⟨

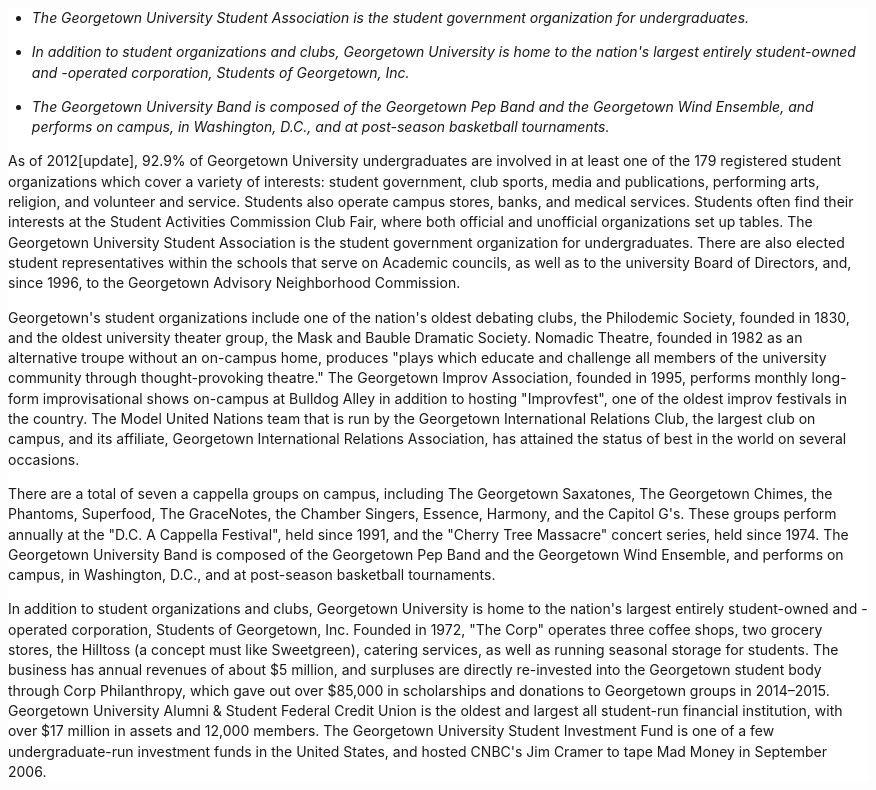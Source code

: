 -   *The Georgetown University Student Association is the student
    government organization for undergraduates.*

-   *In addition to student organizations and clubs, Georgetown
    University is home to the nation's largest entirely student-owned
    and -operated corporation, Students of Georgetown, Inc.*

-   *The Georgetown University Band is composed of the Georgetown Pep
    Band and the Georgetown Wind Ensemble, and performs on campus, in
    Washington, D.C., and at post-season basketball tournaments.*

As of 2012\[update\], 92.9% of Georgetown University undergraduates are
involved in at least one of the 179 registered student organizations
which cover a variety of interests: student government, club sports,
media and publications, performing arts, religion, and volunteer and
service. Students also operate campus stores, banks, and medical
services. Students often find their interests at the Student Activities
Commission Club Fair, where both official and unofficial organizations
set up tables. The Georgetown University Student Association is the
student government organization for undergraduates. There are also
elected student representatives within the schools that serve on
Academic councils, as well as to the university Board of Directors, and,
since 1996, to the Georgetown Advisory Neighborhood Commission.

Georgetown's student organizations include one of the nation's oldest
debating clubs, the Philodemic Society, founded in 1830, and the oldest
university theater group, the Mask and Bauble Dramatic Society. Nomadic
Theatre, founded in 1982 as an alternative troupe without an on-campus
home, produces "plays which educate and challenge all members of the
university community through thought-provoking theatre." The Georgetown
Improv Association, founded in 1995, performs monthly long-form
improvisational shows on-campus at Bulldog Alley in addition to hosting
"Improvfest", one of the oldest improv festivals in the country. The
Model United Nations team that is run by the Georgetown International
Relations Club, the largest club on campus, and its affiliate,
Georgetown International Relations Association, has attained the status
of best in the world on several occasions.

There are a total of seven a cappella groups on campus, including The
Georgetown Saxatones, The Georgetown Chimes, the Phantoms, Superfood,
The GraceNotes, the Chamber Singers, Essence, Harmony, and the Capitol
G's. These groups perform annually at the "D.C. A Cappella Festival",
held since 1991, and the "Cherry Tree Massacre" concert series, held
since 1974. The Georgetown University Band is composed of the Georgetown
Pep Band and the Georgetown Wind Ensemble, and performs on campus, in
Washington, D.C., and at post-season basketball tournaments.

In addition to student organizations and clubs, Georgetown University is
home to the nation's largest entirely student-owned and -operated
corporation, Students of Georgetown, Inc. Founded in 1972, "The Corp"
operates three coffee shops, two grocery stores, the Hilltoss (a concept
must like Sweetgreen), catering services, as well as running seasonal
storage for students. The business has annual revenues of about \$5
million, and surpluses are directly re-invested into the Georgetown
student body through Corp Philanthropy, which gave out over \$85,000 in
scholarships and donations to Georgetown groups in 2014–2015. Georgetown
University Alumni & Student Federal Credit Union is the oldest and
largest all student-run financial institution, with over \$17 million in
assets and 12,000 members. The Georgetown University Student Investment
Fund is one of a few undergraduate-run investment funds in the United
States, and hosted CNBC's Jim Cramer to tape Mad Money in September
2006.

⟩

### Your objective
Return exactly, and only, the lines above starting at the line that contains "government organization for undergraduates.*" and ending at the line that contains "Improv Association, founded".

### Output below
    government organization for undergraduates.*

-   *In addition to student organizations and clubs, Georgetown
    University is home to the nation's largest entirely student-owned
    and -operated corporation, Students of Georgetown, Inc.*

-   *The Georgetown University Band is composed of the Georgetown Pep
    Band and the Georgetown Wind Ensemble, and performs on campus, in
    Washington, D.C., and at post-season basketball tournaments.*

As of 2012\[update\], 92.9% of Georgetown University undergraduates are
involved in at least one of the 179 registered student organizations
which cover a variety of interests: student government, club sports,
media and publications, performing arts, religion, and volunteer and
service. Students also operate campus stores, banks, and medical
services. Students often find their interests at the Student Activities
Commission Club Fair, where both official and unofficial organizations
set up tables. The Georgetown University Student Association is the
student government organization for undergraduates. There are also
elected student representatives within the schools that serve on
Academic councils, as well as to the university Board of Directors, and,
since 1996, to the Georgetown Advisory Neighborhood Commission.

Georgetown's student organizations include one of the nation's oldest
debating clubs, the Philodemic Society, founded in 1830, and the oldest
university theater group, the Mask and Bauble Dramatic Society. Nomadic
Theatre, founded in 1982 as an alternative troupe without an on-campus
home, produces "plays which educate and challenge all members of the
university community through thought-provoking theatre." The Georgetown
Improv Association, founded in 1995, performs monthly long-form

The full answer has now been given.